• _Task requirements_: In the records below, find each line holding the word "tlpinney" and copy it.

• _The data_:

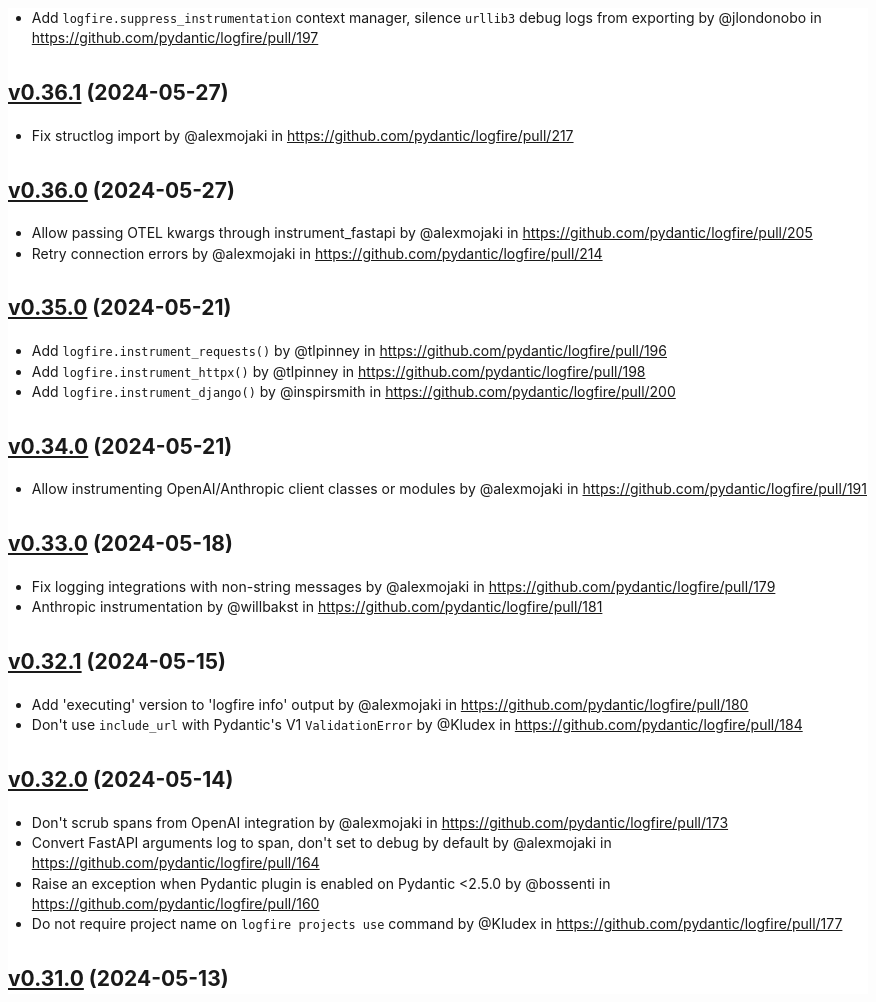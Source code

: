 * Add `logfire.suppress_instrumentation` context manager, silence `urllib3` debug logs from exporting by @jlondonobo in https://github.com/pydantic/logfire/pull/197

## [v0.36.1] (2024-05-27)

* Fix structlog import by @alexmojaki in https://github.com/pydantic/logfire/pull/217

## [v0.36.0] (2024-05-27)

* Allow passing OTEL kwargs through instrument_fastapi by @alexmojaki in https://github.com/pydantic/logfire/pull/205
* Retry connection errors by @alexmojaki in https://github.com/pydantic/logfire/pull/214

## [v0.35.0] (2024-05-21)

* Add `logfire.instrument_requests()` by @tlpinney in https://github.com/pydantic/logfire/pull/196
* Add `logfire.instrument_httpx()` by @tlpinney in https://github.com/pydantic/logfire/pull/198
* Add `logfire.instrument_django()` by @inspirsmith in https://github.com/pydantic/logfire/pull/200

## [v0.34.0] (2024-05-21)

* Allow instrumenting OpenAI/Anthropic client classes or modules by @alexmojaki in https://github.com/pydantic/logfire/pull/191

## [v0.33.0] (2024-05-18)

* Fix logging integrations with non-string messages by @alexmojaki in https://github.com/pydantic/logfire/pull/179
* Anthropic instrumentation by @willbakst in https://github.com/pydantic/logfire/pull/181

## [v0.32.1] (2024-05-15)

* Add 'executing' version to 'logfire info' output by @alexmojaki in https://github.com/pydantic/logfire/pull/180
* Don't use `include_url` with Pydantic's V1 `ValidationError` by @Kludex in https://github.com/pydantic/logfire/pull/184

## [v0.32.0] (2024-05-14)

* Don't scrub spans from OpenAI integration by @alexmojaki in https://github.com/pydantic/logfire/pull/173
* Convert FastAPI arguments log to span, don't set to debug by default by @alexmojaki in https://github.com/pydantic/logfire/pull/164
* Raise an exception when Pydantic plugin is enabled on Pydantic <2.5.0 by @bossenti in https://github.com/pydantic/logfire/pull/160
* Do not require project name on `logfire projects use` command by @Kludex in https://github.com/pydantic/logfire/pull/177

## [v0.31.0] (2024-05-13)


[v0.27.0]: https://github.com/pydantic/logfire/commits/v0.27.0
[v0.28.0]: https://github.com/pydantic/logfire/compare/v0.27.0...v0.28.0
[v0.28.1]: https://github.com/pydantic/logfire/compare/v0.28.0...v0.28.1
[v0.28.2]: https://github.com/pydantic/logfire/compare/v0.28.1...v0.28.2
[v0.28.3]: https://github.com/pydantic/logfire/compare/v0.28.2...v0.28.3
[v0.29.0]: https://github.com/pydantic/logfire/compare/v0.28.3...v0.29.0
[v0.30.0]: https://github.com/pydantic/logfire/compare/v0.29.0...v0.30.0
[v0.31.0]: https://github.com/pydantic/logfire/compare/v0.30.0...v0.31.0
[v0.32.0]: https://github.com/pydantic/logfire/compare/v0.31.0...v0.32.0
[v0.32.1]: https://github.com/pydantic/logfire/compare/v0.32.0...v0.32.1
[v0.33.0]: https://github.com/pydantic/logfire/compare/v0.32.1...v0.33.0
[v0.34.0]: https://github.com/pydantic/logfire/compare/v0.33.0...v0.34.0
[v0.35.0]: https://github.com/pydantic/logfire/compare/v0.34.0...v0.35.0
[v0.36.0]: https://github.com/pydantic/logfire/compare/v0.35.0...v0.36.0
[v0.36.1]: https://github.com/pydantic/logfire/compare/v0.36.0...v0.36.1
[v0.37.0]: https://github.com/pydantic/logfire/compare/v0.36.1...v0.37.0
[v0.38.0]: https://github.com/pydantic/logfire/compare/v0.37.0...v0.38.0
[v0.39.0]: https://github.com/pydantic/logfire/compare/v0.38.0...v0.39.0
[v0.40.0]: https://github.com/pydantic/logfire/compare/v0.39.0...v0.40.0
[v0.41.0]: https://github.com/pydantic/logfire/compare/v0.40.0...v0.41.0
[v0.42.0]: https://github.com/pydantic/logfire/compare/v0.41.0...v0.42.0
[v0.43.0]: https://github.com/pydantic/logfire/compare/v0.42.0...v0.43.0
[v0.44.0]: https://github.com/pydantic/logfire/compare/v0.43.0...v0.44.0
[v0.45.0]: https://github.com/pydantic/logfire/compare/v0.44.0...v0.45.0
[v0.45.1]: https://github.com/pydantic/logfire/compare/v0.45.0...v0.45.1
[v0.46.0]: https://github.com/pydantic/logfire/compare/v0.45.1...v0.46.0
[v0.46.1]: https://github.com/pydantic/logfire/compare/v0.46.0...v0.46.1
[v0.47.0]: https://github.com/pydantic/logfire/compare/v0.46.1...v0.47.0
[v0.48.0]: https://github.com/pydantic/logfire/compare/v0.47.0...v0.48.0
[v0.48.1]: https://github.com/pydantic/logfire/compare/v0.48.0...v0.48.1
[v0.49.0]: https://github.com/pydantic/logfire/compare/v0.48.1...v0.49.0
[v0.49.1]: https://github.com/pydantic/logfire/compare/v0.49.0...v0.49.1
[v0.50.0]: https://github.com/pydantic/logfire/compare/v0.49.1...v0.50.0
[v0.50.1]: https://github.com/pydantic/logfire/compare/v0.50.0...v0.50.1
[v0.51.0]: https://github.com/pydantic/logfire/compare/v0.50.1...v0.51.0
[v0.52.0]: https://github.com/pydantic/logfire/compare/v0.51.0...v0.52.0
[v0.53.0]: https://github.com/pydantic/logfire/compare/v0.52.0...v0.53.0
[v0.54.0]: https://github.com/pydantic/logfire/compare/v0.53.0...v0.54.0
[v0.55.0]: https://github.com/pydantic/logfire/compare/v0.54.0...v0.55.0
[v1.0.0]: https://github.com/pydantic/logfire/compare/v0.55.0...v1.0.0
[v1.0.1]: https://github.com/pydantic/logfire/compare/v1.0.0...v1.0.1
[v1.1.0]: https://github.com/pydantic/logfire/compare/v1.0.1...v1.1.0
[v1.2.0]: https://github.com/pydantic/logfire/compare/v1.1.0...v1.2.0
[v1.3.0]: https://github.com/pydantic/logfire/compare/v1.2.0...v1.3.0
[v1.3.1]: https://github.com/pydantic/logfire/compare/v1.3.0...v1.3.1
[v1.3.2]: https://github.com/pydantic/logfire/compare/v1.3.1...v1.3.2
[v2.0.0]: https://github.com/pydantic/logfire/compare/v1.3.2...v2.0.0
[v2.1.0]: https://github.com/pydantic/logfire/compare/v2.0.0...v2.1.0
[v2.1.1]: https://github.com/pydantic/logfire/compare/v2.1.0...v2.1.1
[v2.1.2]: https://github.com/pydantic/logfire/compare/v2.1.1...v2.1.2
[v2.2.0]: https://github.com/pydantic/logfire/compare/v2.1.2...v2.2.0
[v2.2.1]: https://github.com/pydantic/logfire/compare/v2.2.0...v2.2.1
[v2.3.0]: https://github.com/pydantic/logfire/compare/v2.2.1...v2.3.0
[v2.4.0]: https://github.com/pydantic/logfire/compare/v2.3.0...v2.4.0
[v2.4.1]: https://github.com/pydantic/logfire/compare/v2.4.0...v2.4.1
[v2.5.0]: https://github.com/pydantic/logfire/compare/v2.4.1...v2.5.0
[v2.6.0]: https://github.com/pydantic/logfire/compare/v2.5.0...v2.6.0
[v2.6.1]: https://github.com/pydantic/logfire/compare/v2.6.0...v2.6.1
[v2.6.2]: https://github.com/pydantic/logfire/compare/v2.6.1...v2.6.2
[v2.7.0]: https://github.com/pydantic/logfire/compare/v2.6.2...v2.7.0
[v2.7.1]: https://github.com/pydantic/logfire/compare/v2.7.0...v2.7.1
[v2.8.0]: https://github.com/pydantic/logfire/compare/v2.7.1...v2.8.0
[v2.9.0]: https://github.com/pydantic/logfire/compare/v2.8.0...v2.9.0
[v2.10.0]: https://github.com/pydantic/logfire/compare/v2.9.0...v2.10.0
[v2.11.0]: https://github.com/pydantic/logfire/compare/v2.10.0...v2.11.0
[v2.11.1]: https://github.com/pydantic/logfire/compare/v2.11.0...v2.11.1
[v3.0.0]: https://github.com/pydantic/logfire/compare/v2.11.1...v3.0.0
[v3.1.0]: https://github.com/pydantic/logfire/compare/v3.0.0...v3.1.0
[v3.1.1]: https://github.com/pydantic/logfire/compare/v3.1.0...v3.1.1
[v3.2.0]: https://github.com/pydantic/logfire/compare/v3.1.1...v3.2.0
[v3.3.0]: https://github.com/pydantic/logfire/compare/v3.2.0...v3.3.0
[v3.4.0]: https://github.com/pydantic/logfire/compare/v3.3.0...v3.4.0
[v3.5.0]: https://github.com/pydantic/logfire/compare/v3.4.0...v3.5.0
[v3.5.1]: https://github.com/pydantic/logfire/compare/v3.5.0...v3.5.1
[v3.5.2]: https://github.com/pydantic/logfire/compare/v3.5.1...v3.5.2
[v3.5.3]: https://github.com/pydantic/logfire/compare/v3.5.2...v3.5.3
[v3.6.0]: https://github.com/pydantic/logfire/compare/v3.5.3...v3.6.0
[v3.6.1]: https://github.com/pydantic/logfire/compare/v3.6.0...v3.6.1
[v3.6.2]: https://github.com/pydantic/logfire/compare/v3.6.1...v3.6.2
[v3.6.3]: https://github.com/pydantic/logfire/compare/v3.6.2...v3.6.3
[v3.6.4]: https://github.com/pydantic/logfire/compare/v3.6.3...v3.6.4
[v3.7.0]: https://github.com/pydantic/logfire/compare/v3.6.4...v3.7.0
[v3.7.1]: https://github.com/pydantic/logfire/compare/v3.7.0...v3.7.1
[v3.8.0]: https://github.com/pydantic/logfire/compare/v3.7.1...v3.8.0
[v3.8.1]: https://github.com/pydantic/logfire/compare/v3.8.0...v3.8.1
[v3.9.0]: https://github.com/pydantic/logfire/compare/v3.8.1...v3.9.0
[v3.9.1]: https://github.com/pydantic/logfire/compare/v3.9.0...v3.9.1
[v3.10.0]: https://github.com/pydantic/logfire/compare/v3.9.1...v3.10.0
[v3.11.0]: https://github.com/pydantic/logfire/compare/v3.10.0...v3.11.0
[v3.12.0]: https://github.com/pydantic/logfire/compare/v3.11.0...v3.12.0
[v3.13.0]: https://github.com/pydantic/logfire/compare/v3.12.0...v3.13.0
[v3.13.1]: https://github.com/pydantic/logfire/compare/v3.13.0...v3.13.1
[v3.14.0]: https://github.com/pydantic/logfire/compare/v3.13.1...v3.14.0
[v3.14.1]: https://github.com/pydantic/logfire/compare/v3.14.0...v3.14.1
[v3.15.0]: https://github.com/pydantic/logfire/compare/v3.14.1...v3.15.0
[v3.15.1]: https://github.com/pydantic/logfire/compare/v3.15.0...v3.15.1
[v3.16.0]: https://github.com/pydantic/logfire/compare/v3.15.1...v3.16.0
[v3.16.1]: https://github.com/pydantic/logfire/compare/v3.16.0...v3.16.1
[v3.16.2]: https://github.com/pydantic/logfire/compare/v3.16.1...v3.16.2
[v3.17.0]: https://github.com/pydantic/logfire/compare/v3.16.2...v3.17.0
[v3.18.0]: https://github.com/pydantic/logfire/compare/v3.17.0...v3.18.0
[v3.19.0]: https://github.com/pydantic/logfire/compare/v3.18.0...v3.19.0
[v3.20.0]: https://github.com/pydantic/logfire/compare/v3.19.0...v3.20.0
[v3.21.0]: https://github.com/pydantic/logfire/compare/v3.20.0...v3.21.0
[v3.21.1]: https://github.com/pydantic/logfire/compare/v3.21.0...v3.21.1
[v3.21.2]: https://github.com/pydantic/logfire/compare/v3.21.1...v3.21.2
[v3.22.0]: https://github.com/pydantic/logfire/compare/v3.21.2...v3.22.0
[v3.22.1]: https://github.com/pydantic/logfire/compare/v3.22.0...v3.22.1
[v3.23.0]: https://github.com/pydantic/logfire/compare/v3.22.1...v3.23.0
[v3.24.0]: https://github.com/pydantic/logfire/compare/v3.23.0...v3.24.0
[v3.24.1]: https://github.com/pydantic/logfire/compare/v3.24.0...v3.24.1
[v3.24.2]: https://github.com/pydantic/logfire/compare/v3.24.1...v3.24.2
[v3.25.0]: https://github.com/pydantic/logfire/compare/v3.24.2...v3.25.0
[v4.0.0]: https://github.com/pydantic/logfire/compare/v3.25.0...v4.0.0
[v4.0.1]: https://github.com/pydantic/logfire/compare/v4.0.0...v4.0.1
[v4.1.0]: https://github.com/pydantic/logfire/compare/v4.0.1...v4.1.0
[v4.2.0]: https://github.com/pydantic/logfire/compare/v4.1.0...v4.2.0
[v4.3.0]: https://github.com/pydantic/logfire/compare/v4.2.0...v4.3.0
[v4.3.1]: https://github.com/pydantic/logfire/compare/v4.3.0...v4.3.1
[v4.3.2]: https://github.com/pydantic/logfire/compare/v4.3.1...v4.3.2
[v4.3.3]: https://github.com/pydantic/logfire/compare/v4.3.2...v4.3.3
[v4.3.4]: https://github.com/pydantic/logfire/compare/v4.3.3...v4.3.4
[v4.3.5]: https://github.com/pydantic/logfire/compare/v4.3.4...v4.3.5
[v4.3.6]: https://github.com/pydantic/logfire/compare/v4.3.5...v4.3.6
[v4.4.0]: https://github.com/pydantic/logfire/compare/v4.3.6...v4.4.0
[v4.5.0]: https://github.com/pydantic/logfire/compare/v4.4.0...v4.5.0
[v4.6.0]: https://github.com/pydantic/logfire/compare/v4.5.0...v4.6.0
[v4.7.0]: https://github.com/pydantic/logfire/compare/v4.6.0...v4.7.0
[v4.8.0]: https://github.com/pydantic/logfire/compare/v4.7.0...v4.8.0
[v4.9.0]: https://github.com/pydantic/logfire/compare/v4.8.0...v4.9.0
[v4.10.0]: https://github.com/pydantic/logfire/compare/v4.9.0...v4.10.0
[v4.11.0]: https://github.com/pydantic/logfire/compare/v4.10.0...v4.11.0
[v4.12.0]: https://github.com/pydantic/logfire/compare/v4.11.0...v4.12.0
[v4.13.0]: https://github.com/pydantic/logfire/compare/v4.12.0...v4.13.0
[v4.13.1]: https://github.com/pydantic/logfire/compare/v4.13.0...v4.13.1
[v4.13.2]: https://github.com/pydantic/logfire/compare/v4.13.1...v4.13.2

• _Result_:
* Add `logfire.instrument_requests()` by @tlpinney in https://github.com/pydantic/logfire/pull/196
* Add `logfire.instrument_httpx()` by @tlpinney in https://github.com/pydantic/logfire/pull/198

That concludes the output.